It's Halloween so I'm thinking about candy. And, I'm just recently back from the NAHB Building Systems Housing Summit which was held in the chocolate-candy capital, Hershey PA. early this month. What I learned is sweet, more treats than tricks.
NAHB economist Robert Dietz told us that the housing industry forecast for 2017 is an estimated 841,000 single family starts, up 7% vs. 2016. Home buyer demand is strong, fueled by positive demographics, job growth and continued low interest rates. But a labor shortage and energy regulations have created some headwinds.
NAHB's forecast for single family housing starts in 2018 is up another 7% to 900,000 units. This compares to the trough of the market, March 2009, of 353,00 single family starts. A "normal" single family market is over 1 million starts. We are climbing back to "normal," but gradually. Regulatory costs, for example, have increased 29% over the last five years. There are fewer lots available on which to build. The construction industry's labor force is getting older, less productive and harder to find.
But strong home buyer demographics, job growth and the restoration of home equity has driven growth and will continue to do so. Real estate home equity is back up to $14 trillion from a low of $6 trillion. Housing growth is expected, despite a likely rise in interest rates to 5% next year. I bought my first house when rates were 17%!

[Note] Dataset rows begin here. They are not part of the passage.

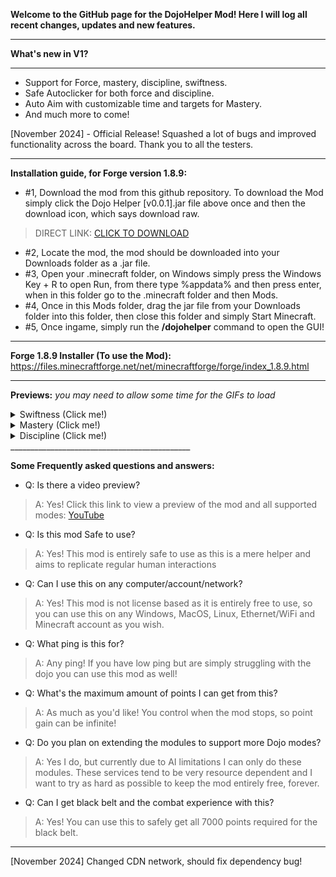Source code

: **Welcome to the GitHub page for the DojoHelper Mod! Here I will log all recent changes, updates and new features.**
______________________________________________
**What's new in V1?**
______________________________________________
- Support for Force, mastery, discipline, swiftness.
- Safe Autoclicker for both force and discipline.
- Auto Aim with customizable time and targets for Mastery.
- And much more to come!

[November 2024] - Official Release! Squashed a lot of bugs and improved functionality across the board. Thank you to all the testers.
_____________________________________________
**Installation guide, for Forge version 1.8.9:**

- #1, Download the mod from this github repository. To download the Mod simply click the Dojo Helper [v0.0.1].jar file above once and then the download icon, which says download raw.
> DIRECT LINK: [CLICK TO DOWNLOAD](https://github.com/Joonlol/DojoHelper/raw/refs/heads/main/DojoHelper%20%5B1.8.9%5D.jar)
- #2, Locate the mod, the mod should be downloaded into your Downloads folder as a .jar file.
- #3, Open your .minecraft folder, on Windows simply press the Windows Key + R to open Run, from there type %appdata% and then press enter, when in this folder go to the .minecraft folder and then Mods.
- #4, Once in this Mods folder, drag the jar file from your Downloads folder into this folder, then close this folder and simply Start Minecraft.
- #5, Once ingame, simply run the **/dojohelper** command to open the GUI!
_____________________________________________
**Forge 1.8.9 Installer (To use the Mod):** https://files.minecraftforge.net/net/minecraftforge/forge/index_1.8.9.html
_____________________________________________

**Previews:** *you may need to allow some time for the GIFs to load*

<details>
  <summary>Swiftness (Click me!)</summary>
Auto Walk, jump and smart movement to get to the right block each time!

  ![swiftness](https://i.giphy.com/media/v1.Y2lkPTc5MGI3NjExOWF4c2V1d2dmOHM4dXhqaXVmdThjNXdrMjZnNzZqaHQzbzE0YnpvcyZlcD12MV9pbnRlcm5hbF9naWZfYnlfaWQmY3Q9Zw/mX1wlsazTDNb5VLYrW/giphy-downsized.gif)

</details>

</details>

<details>
  <summary>Mastery (Click me!)</summary>
Auto Aim + fire with configurable options.
  
![mastery](https://i.giphy.com/media/v1.Y2lkPTc5MGI3NjExZjVkcGZ0bmhkejlyMjFsc3dqbW5hNGN0aTJhNG9yajM0NnNsYzBhcyZlcD12MV9pbnRlcm5hbF9naWZfYnlfaWQmY3Q9Zw/9FIOlbax3QJwoPVs6h/giphy-downsized.gif)

</details>

<details>
  <summary>Discipline (Click me!)</summary>
Auto Sword Swap + Clicker!

  ![discipline](https://i.giphy.com/media/v1.Y2lkPTc5MGI3NjExMXV6NDNsN3o5YjZ5d2o4ZTV3dHI3dnY1dDVndG50MXlkc2wzc3N3eCZlcD12MV9pbnRlcm5hbF9naWZfYnlfaWQmY3Q9Zw/acAcqcdPIJEst1ft0E/giphy-downsized.gif)

</details>
_____________________________________________

**Some Frequently asked questions and answers:**

- Q: Is there a video preview?
> A: Yes! Click this link to view a preview of the mod and all supported modes: [YouTube](https://youtu.be/FmI1B04Hnfs)

- Q: Is this mod Safe to use?
> A: Yes! This mod is entirely safe to use as this is a mere helper and aims to replicate regular human interactions

- Q: Can I use this on any computer/account/network?
> A: Yes! This mod is not license based as it is entirely free to use, so you can use this on any Windows, MacOS, Linux, Ethernet/WiFi and Minecraft account as you wish.

- Q: What ping is this for?
> A: Any ping! If you have low ping but are simply struggling with the dojo you can use this mod as well!

- Q: What's the maximum amount of points I can get from this?
> A: As much as you'd like! You control when the mod stops, so point gain can be infinite!

- Q: Do you plan on extending the modules to support more Dojo modes?
> A: Yes I do, but currently due to AI limitations I can only do these modules. These services tend to be very resource dependent and I want to try as hard as possible to keep the mod entirely free, forever.

- Q: Can I get black belt and the combat experience with this?
> A: Yes! You can use this to safely get all 7000 points required for the black belt.

_____________________________________________
[November 2024] Changed CDN network, should fix dependency bug!
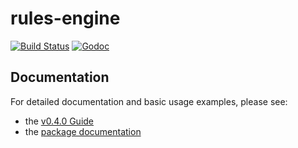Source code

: # rules-engine

[![Build Status](https://drone.heetch.net/api/badges/heetch/rules-engine/status.svg)](https://drone.heetch.net/heetch/rules-engine)
[![Godoc](https://img.shields.io/badge/doc-v0.4.1-blue.svg)](http://docs.dev.heetch.internal/go/heetch/rules-engine/tag/v0.4.1/pkg/index.html)

## Documentation

For detailed documentation and basic usage examples, please see:

- the [v0.4.0 Guide](https://github.com/heetch/rules-engine/wiki/v0.4.0-Guide)
- the [package documentation](http://docs.dev.heetch.internal/go/heetch/rules-engine/tag/v0.4.0/pkg/index.html)
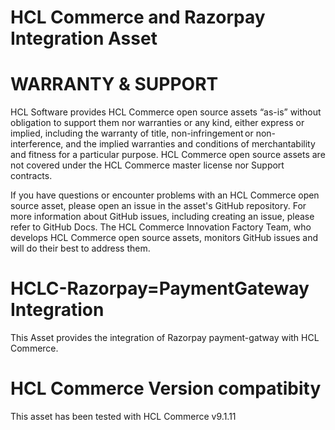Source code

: # HCL Commerce and Razorpay Integration Asset

# WARRANTY & SUPPORT

HCL Software provides HCL Commerce open source assets “as-is” without obligation to support them nor warranties or any kind, either express or implied, including the warranty of title, non-infringement or non-interference, and the implied warranties and conditions of merchantability and fitness for a particular purpose. HCL Commerce open source assets are not covered under the HCL Commerce master license nor Support contracts.

If you have questions or encounter problems with an HCL Commerce open source asset, please open an issue in the asset's GitHub repository. For more information about GitHub issues, including creating an issue, please refer to GitHub Docs. The HCL Commerce Innovation Factory Team, who develops HCL Commerce open source assets, monitors GitHub issues and will do their best to address them.

# HCLC-Razorpay=PaymentGateway Integration
This Asset provides the integration of Razorpay payment-gatway with HCL Commerce.

# HCL Commerce Version compatibity
This asset has been tested with HCL Commerce v9.1.11
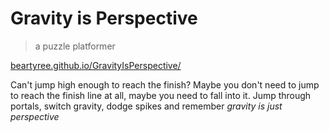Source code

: # Gravity is Perspective
> a puzzle platformer

[beartyree.github.io/GravityIsPerspective/](https://beartyree.github.io/GravityIsPerspective/)

Can't jump high enough to reach the finish? Maybe you don't need to jump to reach the finish line at all, maybe you need to fall into it.
Jump through portals, switch gravity, dodge spikes and remember *gravity is just perspective*
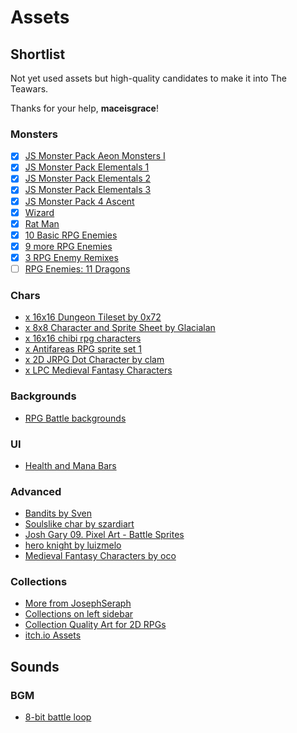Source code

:# Assets

## Shortlist

Not yet used assets but high-quality candidates to make it into The Teawars.

Thanks for your help, **maceisgrace**!

### Monsters

- [x] [JS Monster Pack Aeon Monsters I](https://opengameart.org/content/js-monsters-aeon-monsters-i)
- [x] [JS Monster Pack Elementals 1](https://opengameart.org/content/js-monster-set-elementals)
- [x] [JS Monster Pack Elementals 2](https://opengameart.org/content/js-monster-set-elementals-ii)
- [x] [JS Monster Pack Elementals 3](https://opengameart.org/content/js-monster-set-elementals-iii)
- [x] [JS Monster Pack 4 Ascent](https://opengameart.org/content/js-monster-pack-4-ascent)
- [x] [Wizard](https://opengameart.org/content/wizard-0)
- [x] [Rat Man](https://opengameart.org/content/rat-men-rpg-enemies)
- [x] [10 Basic RPG Enemies](https://opengameart.org/content/10-basic-rpg-enemies)
- [x] [9 more RPG Enemies](https://opengameart.org/content/more-rpg-enemies)
- [x] [3 RPG Enemy Remixes](https://opengameart.org/content/3-rpg-enemy-remixes)
- [ ] [RPG Enemies: 11 Dragons](https://opengameart.org/content/rpg-enemies-11-dragons)

### Chars

- [x 16x16 Dungeon Tileset by 0x72](https://0x72.itch.io/16x16-dungeon-tileset)
- [x 8x8 Character and Sprite Sheet by Glacialan](https://opengameart.org/content/8x8-character-and-sprite-sheet)
- [x 16x16 chibi rpg characters](https://opengameart.org/content/16x16-chibi-rpg-characters-with-weapons-and-shields)
- [x Antifareas RPG sprite set 1](https://opengameart.org/content/antifareas-rpg-sprite-set-1-enlarged-w-transparent-background)
- [x 2D JRPG Dot Character by clam](https://opengameart.org/content/2d-jrpg-dot-character)
- [x LPC Medieval Fantasy Characters](https://opengameart.org/content/lpc-medieval-fantasy-character-sprites)

### Backgrounds

- [RPG Battle backgrounds](https://opengameart.org/content/backgrounds-3)

### UI

- [Health and Mana Bars](https://opengameart.org/content/health-and-mana-bars)

### Advanced

- [Bandits by Sven](https://sventhole.itch.io/bandits)
- [Soulslike char by szardiart](https://szadiart.itch.io/2d-soulslike-character)
- [Josh Gary 09. Pixel Art - Battle Sprites](https://opengameart.org/content/09-pixel-art-battle-sprites)
- [hero knight by luizmelo](https://luizmelo.itch.io/hero-knight)
- [Medieval Fantasy Characters by oco](https://oco.itch.io/medieval-fantasy-character-pack)

### Collections

- [More from JosephSeraph](https://lightningseraph.tumblr.com/Resources)
- [Collections on left sidebar](https://opengameart.org/content/antifareas-rpg-sprite-set-1-enlarged-w-transparent-background)
- [Collection Quality Art for 2D RPGs](https://opengameart.org/content/quality-art-for-2d-rpgs)
- [itch.io Assets](https://itch.io/game-assets/tag-drm-free)

## Sounds

### BGM

- [8-bit battle loop](https://opengameart.org/content/8-bit-battle-loop)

Gen Xers and Millennials are of home buying age and household formation is growing. But student debt and auto loan debt are larger than ever; this is a drag, according to Dietz of the NAHB. So, baby boomers it seems, remain the strongest buyers which is reflected in the rising size of homes, up to a median 2,430 square feet in 2016 for site-built and 2,847 for panelized homes. The average time it takes to build a site-built house is 6.6 months vs. 5.8 months for building a panelized house, according to NAHB.
The remodeling market is also strong, a prediction I've made here before. The housing stock is getting older; about 30% of the housing stock is over 50 years old. Existing houses are less expensive than new ones, and these old houses are in neighborhoods where people want to live. The remodeling market will grow 14% in 2017, according to NAHB. For the next two years remodeling grows a little more, by 7% total, which is a conservative estimate, I think.
When I interview industry suppliers, builders and architects about their own business and the economy, here is what they say:
"Clients are upbeat, but negotiating price is the new normal. The 'never hurts to ask' (for a lower price) is here to stay."
"Business is good due to improved consumer confidence."
"The adaptive re- use from schools, factory buildings and military facilities…into apartments…is a very active market segment. We also see a lot of University work."
"We have record orders and should meet our aggressive growth goal this year. But we saw a noticeable slow down after the hurricanes, which lasted two weeks."
"Clients are in a hurry, then they're not. Decision paralysis is due to too many choices and voices, exacerbated by the internet and the know-it-all brother-in-law."
"We will not see a housing 'boom' until mortgage lending standards are loosened."
Our own research (among our 10 million home buyers and remodeling consumers) underscores NAHB data: the industry is not building as many units as "the good old days," but houses are bigger and more expensive. Whole- house renovation is strong, in metro markets, where land values have escalated quickly. Traditional building and renovation is also robust as delayed projects come back.
A recent survey we sent asked: "what factors do you see contributing to the growth of our industry?" The answers ranged from "Republican majority," to "pent up demand," to "baby boomers." When asked, "what factors might contribute to a decline in the industry?" answers ranged from "difficulty getting wood from Canada," to "energy codes," to "rising material costs and a labor shortage."
GDP growth is expected to go up 2.2% in 2017 and another 2.3% in 2018. Prior to 2007 GDP growth was more like 3.4%. The boom-times are in the rear-view mirror but up ahead looks positive albeit with a few speed bumps.